Keep the wording of the records intact as you retype them, and omit every image.

• Data excerpts
++++++

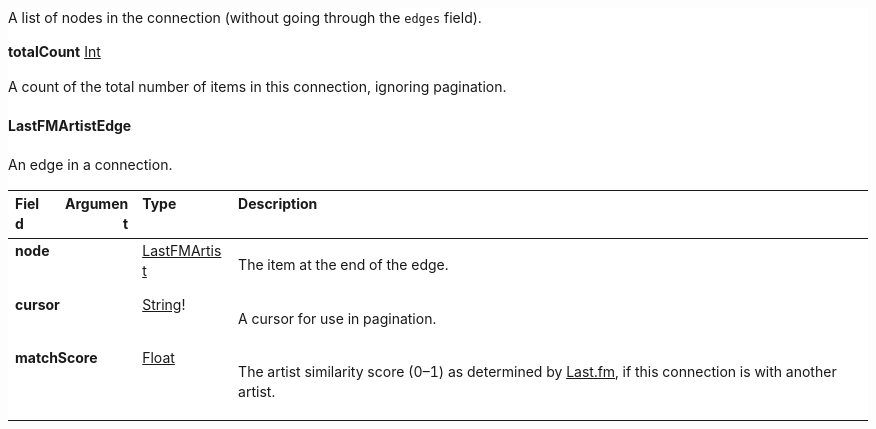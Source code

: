 A list of nodes in the connection (without going through the `edges` field).

</td>
</tr>
<tr>
<td colspan="2" valign="top"><strong>totalCount</strong></td>
<td valign="top"><a href="https://github.com/exogen/graphbrainz/docs/types.md#int">Int</a></td>
<td>

A count of the total number of items in this connection, ignoring pagination.

</td>
</tr>
</tbody>
</table>

#### LastFMArtistEdge

An edge in a connection.

<table>
<thead>
<tr>
<th align="left">Field</th>
<th align="right">Argument</th>
<th align="left">Type</th>
<th align="left">Description</th>
</tr>
</thead>
<tbody>
<tr>
<td colspan="2" valign="top"><strong>node</strong></td>
<td valign="top"><a href="#lastfmartist">LastFMArtist</a></td>
<td>

The item at the end of the edge.

</td>
</tr>
<tr>
<td colspan="2" valign="top"><strong>cursor</strong></td>
<td valign="top"><a href="https://github.com/exogen/graphbrainz/docs/types.md#string">String</a>!</td>
<td>

A cursor for use in pagination.

</td>
</tr>
<tr>
<td colspan="2" valign="top"><strong>matchScore</strong></td>
<td valign="top"><a href="https://github.com/exogen/graphbrainz/docs/types.md#float">Float</a></td>
<td>

The artist similarity score (0–1) as determined by [Last.fm](https://www.last.fm/),
if this connection is with another artist.
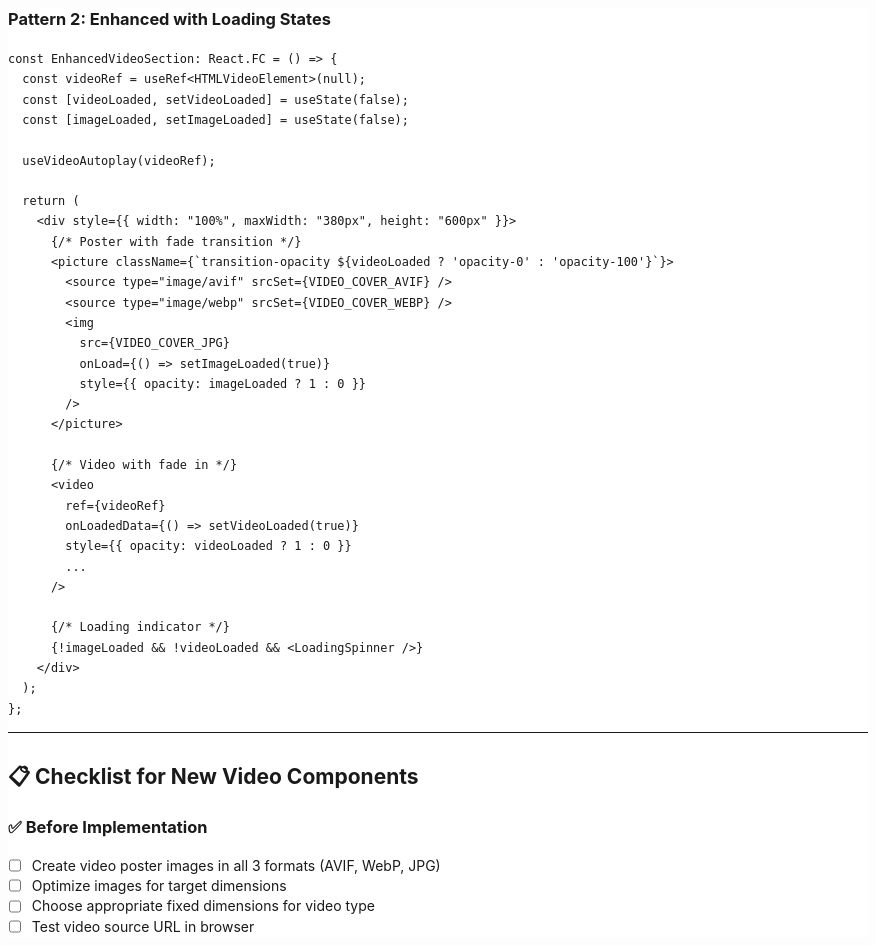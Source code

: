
 ```tsx
```

### Pattern 2: Enhanced with Loading States

```tsx
const EnhancedVideoSection: React.FC = () => {
  const videoRef = useRef<HTMLVideoElement>(null);
  const [videoLoaded, setVideoLoaded] = useState(false);
  const [imageLoaded, setImageLoaded] = useState(false);

  useVideoAutoplay(videoRef);

  return (
    <div style={{ width: "100%", maxWidth: "380px", height: "600px" }}>
      {/* Poster with fade transition */}
      <picture className={`transition-opacity ${videoLoaded ? 'opacity-0' : 'opacity-100'}`}>
        <source type="image/avif" srcSet={VIDEO_COVER_AVIF} />
        <source type="image/webp" srcSet={VIDEO_COVER_WEBP} />
        <img
          src={VIDEO_COVER_JPG}
          onLoad={() => setImageLoaded(true)}
          style={{ opacity: imageLoaded ? 1 : 0 }}
        />
      </picture>

      {/* Video with fade in */}
      <video
        ref={videoRef}
        onLoadedData={() => setVideoLoaded(true)}
        style={{ opacity: videoLoaded ? 1 : 0 }}
        ...
      />

      {/* Loading indicator */}
      {!imageLoaded && !videoLoaded && <LoadingSpinner />}
    </div>
  );
};
```

---

## 📋 Checklist for New Video Components

### ✅ Before Implementation

- [ ] Create video poster images in all 3 formats (AVIF, WebP, JPG)
- [ ] Optimize images for target dimensions
- [ ] Choose appropriate fixed dimensions for video type
- [ ] Test video source URL in browser
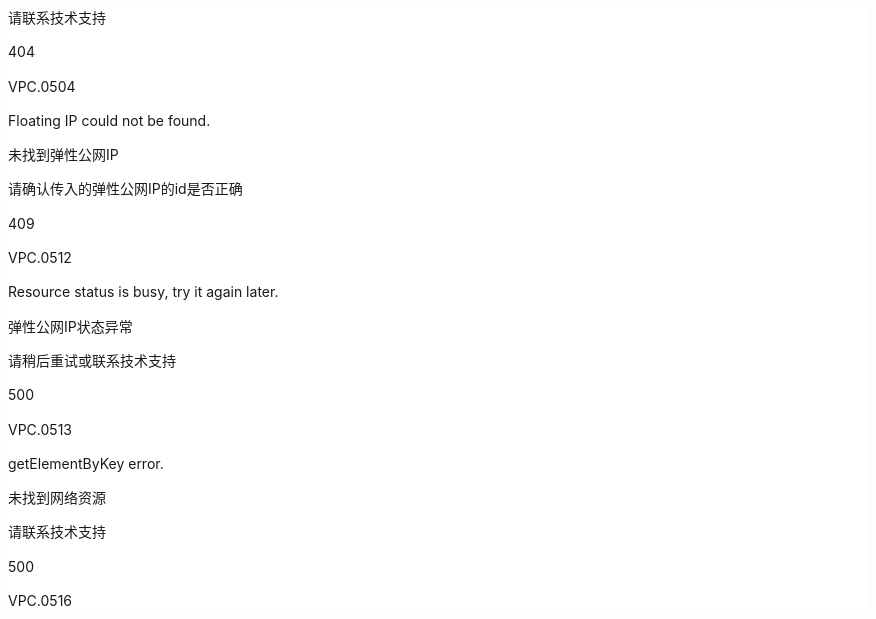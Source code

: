 <td class="cellrowborder" valign="top" width="24.752475247524753%" headers="mcps1.1.7.1.6 "><p id="p434220224418"><a name="p434220224418"></a><a name="p434220224418"></a>请联系技术支持</p>
</td>
</tr>
<tr id="zh-cn_topic_0201534022_row1192716378133"><td class="cellrowborder" valign="top" headers="mcps1.1.7.1.1 "><p id="p1434217221641"><a name="p1434217221641"></a><a name="p1434217221641"></a>404</p>
</td>
<td class="cellrowborder" valign="top" headers="mcps1.1.7.1.2 "><p id="p53429221549"><a name="p53429221549"></a><a name="p53429221549"></a>VPC.0504</p>
</td>
<td class="cellrowborder" valign="top" headers="mcps1.1.7.1.3 "><p id="p108261481529"><a name="p108261481529"></a><a name="p108261481529"></a>Floating IP could not be found.</p>
</td>
<td class="cellrowborder" valign="top" headers="mcps1.1.7.1.4 "><p id="p1834218221415"><a name="p1834218221415"></a><a name="p1834218221415"></a>未找到<span id="text1437417313337"><a name="text1437417313337"></a><a name="text1437417313337"></a></span><span id="text11374163173313"><a name="text11374163173313"></a><a name="text11374163173313"></a>弹性公网IP</span></p>
</td>
<td class="cellrowborder" valign="top" headers="mcps1.1.7.1.5 "><p id="p1134314222048"><a name="p1134314222048"></a><a name="p1134314222048"></a>请确认传入的<span id="text136129133316"><a name="text136129133316"></a><a name="text136129133316"></a></span><span id="text1861494334"><a name="text1861494334"></a><a name="text1861494334"></a>弹性公网IP</span>的id是否正确</p>
</td>
</tr>
<tr id="zh-cn_topic_0201534022_row2608950318568"><td class="cellrowborder" valign="top" headers="mcps1.1.7.1.1 "><p id="p193431722645"><a name="p193431722645"></a><a name="p193431722645"></a>409</p>
</td>
<td class="cellrowborder" valign="top" headers="mcps1.1.7.1.2 "><p id="p734413223419"><a name="p734413223419"></a><a name="p734413223419"></a>VPC.0512</p>
</td>
<td class="cellrowborder" valign="top" headers="mcps1.1.7.1.3 "><p id="p5826114875218"><a name="p5826114875218"></a><a name="p5826114875218"></a>Resource status is busy, try it again later.</p>
</td>
<td class="cellrowborder" valign="top" headers="mcps1.1.7.1.4 "><p id="p15344222947"><a name="p15344222947"></a><a name="p15344222947"></a><span id="text79173513319"><a name="text79173513319"></a><a name="text79173513319"></a></span><span id="text191755133314"><a name="text191755133314"></a><a name="text191755133314"></a>弹性公网IP</span>状态异常</p>
</td>
<td class="cellrowborder" valign="top" headers="mcps1.1.7.1.5 "><p id="p14344152210416"><a name="p14344152210416"></a><a name="p14344152210416"></a>请稍后重试或联系技术支持</p>
</td>
</tr>
<tr id="zh-cn_topic_0201534022_row800107618568"><td class="cellrowborder" valign="top" headers="mcps1.1.7.1.1 "><p id="p9345822447"><a name="p9345822447"></a><a name="p9345822447"></a>500</p>
</td>
<td class="cellrowborder" valign="top" headers="mcps1.1.7.1.2 "><p id="p334582219419"><a name="p334582219419"></a><a name="p334582219419"></a>VPC.0513</p>
</td>
<td class="cellrowborder" valign="top" headers="mcps1.1.7.1.3 "><p id="p4826134811526"><a name="p4826134811526"></a><a name="p4826134811526"></a>getElementByKey error.</p>
</td>
<td class="cellrowborder" valign="top" headers="mcps1.1.7.1.4 "><p id="p73451922444"><a name="p73451922444"></a><a name="p73451922444"></a>未找到网络资源</p>
</td>
<td class="cellrowborder" valign="top" headers="mcps1.1.7.1.5 "><p id="p153452222040"><a name="p153452222040"></a><a name="p153452222040"></a>请联系技术支持</p>
</td>
</tr>
<tr id="zh-cn_topic_0201534022_row915919018568"><td class="cellrowborder" valign="top" headers="mcps1.1.7.1.1 "><p id="p534642214416"><a name="p534642214416"></a><a name="p534642214416"></a>500</p>
</td>
<td class="cellrowborder" valign="top" headers="mcps1.1.7.1.2 "><p id="p734619227419"><a name="p734619227419"></a><a name="p734619227419"></a>VPC.0516</p>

++++++

• Reply
Source code

: A list of nodes in the connection (without going through the `edges` field).

</td>
</tr>
<tr>
<td colspan="2" valign="top"><strong>totalCount</strong></td>
<td valign="top"><a href="https://github.com/exogen/graphbrainz/docs/types.md#int">Int</a></td>
<td>

A count of the total number of items in this connection, ignoring pagination.

</td>
</tr>
</tbody>
</table>

#### LastFMArtistEdge

An edge in a connection.

<table>
<thead>
<tr>
<th align="left">Field</th>
<th align="right">Argument</th>
<th align="left">Type</th>
<th align="left">Description</th>
</tr>
</thead>
<tbody>
<tr>
<td colspan="2" valign="top"><strong>node</strong></td>
<td valign="top"><a href="#lastfmartist">LastFMArtist</a></td>
<td>

The item at the end of the edge.

</td>
</tr>
<tr>
<td colspan="2" valign="top"><strong>cursor</strong></td>
<td valign="top"><a href="https://github.com/exogen/graphbrainz/docs/types.md#string">String</a>!</td>
<td>

A cursor for use in pagination.

</td>
</tr>
<tr>
<td colspan="2" valign="top"><strong>matchScore</strong></td>
<td valign="top"><a href="https://github.com/exogen/graphbrainz/docs/types.md#float">Float</a></td>
<td>

The artist similarity score (0–1) as determined by [Last.fm](https://www.last.fm/),
if this connection is with another artist.
Source code

:
 ```tsx
```

### Pattern 2: Enhanced with Loading States

```tsx
const EnhancedVideoSection: React.FC = () => {
  const videoRef = useRef<HTMLVideoElement>(null);
  const [videoLoaded, setVideoLoaded] = useState(false);
  const [imageLoaded, setImageLoaded] = useState(false);

  useVideoAutoplay(videoRef);

  return (
    <div style={{ width: "100%", maxWidth: "380px", height: "600px" }}>
      {/* Poster with fade transition */}
      <picture className={`transition-opacity ${videoLoaded ? 'opacity-0' : 'opacity-100'}`}>
        <source type="image/avif" srcSet={VIDEO_COVER_AVIF} />
        <source type="image/webp" srcSet={VIDEO_COVER_WEBP} />
        <img
          src={VIDEO_COVER_JPG}
          onLoad={() => setImageLoaded(true)}
          style={{ opacity: imageLoaded ? 1 : 0 }}
        />
      </picture>

      {/* Video with fade in */}
      <video
        ref={videoRef}
        onLoadedData={() => setVideoLoaded(true)}
        style={{ opacity: videoLoaded ? 1 : 0 }}
        ...
      />

      {/* Loading indicator */}
      {!imageLoaded && !videoLoaded && <LoadingSpinner />}
    </div>
  );
};
```

---

## 📋 Checklist for New Video Components

### ✅ Before Implementation

- [ ] Create video poster images in all 3 formats (AVIF, WebP, JPG)
- [ ] Optimize images for target dimensions
- [ ] Choose appropriate fixed dimensions for video type
- [ ] Test video source URL in browser
Source code

: <td class="cellrowborder" valign="top" width="24.752475247524753%" headers="mcps1.1.7.1.6 "><p id="p434220224418"><a name="p434220224418"></a><a name="p434220224418"></a>请联系技术支持</p>
</td>
</tr>
<tr id="zh-cn_topic_0201534022_row1192716378133"><td class="cellrowborder" valign="top" headers="mcps1.1.7.1.1 "><p id="p1434217221641"><a name="p1434217221641"></a><a name="p1434217221641"></a>404</p>
</td>
<td class="cellrowborder" valign="top" headers="mcps1.1.7.1.2 "><p id="p53429221549"><a name="p53429221549"></a><a name="p53429221549"></a>VPC.0504</p>
</td>
<td class="cellrowborder" valign="top" headers="mcps1.1.7.1.3 "><p id="p108261481529"><a name="p108261481529"></a><a name="p108261481529"></a>Floating IP could not be found.</p>
</td>
<td class="cellrowborder" valign="top" headers="mcps1.1.7.1.4 "><p id="p1834218221415"><a name="p1834218221415"></a><a name="p1834218221415"></a>未找到<span id="text1437417313337"><a name="text1437417313337"></a><a name="text1437417313337"></a></span><span id="text11374163173313"><a name="text11374163173313"></a><a name="text11374163173313"></a>弹性公网IP</span></p>
</td>
<td class="cellrowborder" valign="top" headers="mcps1.1.7.1.5 "><p id="p1134314222048"><a name="p1134314222048"></a><a name="p1134314222048"></a>请确认传入的<span id="text136129133316"><a name="text136129133316"></a><a name="text136129133316"></a></span><span id="text1861494334"><a name="text1861494334"></a><a name="text1861494334"></a>弹性公网IP</span>的id是否正确</p>
</td>
</tr>
<tr id="zh-cn_topic_0201534022_row2608950318568"><td class="cellrowborder" valign="top" headers="mcps1.1.7.1.1 "><p id="p193431722645"><a name="p193431722645"></a><a name="p193431722645"></a>409</p>
</td>
<td class="cellrowborder" valign="top" headers="mcps1.1.7.1.2 "><p id="p734413223419"><a name="p734413223419"></a><a name="p734413223419"></a>VPC.0512</p>
</td>
<td class="cellrowborder" valign="top" headers="mcps1.1.7.1.3 "><p id="p5826114875218"><a name="p5826114875218"></a><a name="p5826114875218"></a>Resource status is busy, try it again later.</p>
</td>
<td class="cellrowborder" valign="top" headers="mcps1.1.7.1.4 "><p id="p15344222947"><a name="p15344222947"></a><a name="p15344222947"></a><span id="text79173513319"><a name="text79173513319"></a><a name="text79173513319"></a></span><span id="text191755133314"><a name="text191755133314"></a><a name="text191755133314"></a>弹性公网IP</span>状态异常</p>
</td>
<td class="cellrowborder" valign="top" headers="mcps1.1.7.1.5 "><p id="p14344152210416"><a name="p14344152210416"></a><a name="p14344152210416"></a>请稍后重试或联系技术支持</p>
</td>
</tr>
<tr id="zh-cn_topic_0201534022_row800107618568"><td class="cellrowborder" valign="top" headers="mcps1.1.7.1.1 "><p id="p9345822447"><a name="p9345822447"></a><a name="p9345822447"></a>500</p>
</td>
<td class="cellrowborder" valign="top" headers="mcps1.1.7.1.2 "><p id="p334582219419"><a name="p334582219419"></a><a name="p334582219419"></a>VPC.0513</p>
</td>
<td class="cellrowborder" valign="top" headers="mcps1.1.7.1.3 "><p id="p4826134811526"><a name="p4826134811526"></a><a name="p4826134811526"></a>getElementByKey error.</p>
</td>
<td class="cellrowborder" valign="top" headers="mcps1.1.7.1.4 "><p id="p73451922444"><a name="p73451922444"></a><a name="p73451922444"></a>未找到网络资源</p>
</td>
<td class="cellrowborder" valign="top" headers="mcps1.1.7.1.5 "><p id="p153452222040"><a name="p153452222040"></a><a name="p153452222040"></a>请联系技术支持</p>
</td>
</tr>
<tr id="zh-cn_topic_0201534022_row915919018568"><td class="cellrowborder" valign="top" headers="mcps1.1.7.1.1 "><p id="p534642214416"><a name="p534642214416"></a><a name="p534642214416"></a>500</p>
</td>
<td class="cellrowborder" valign="top" headers="mcps1.1.7.1.2 "><p id="p734619227419"><a name="p734619227419"></a><a name="p734619227419"></a>VPC.0516</p>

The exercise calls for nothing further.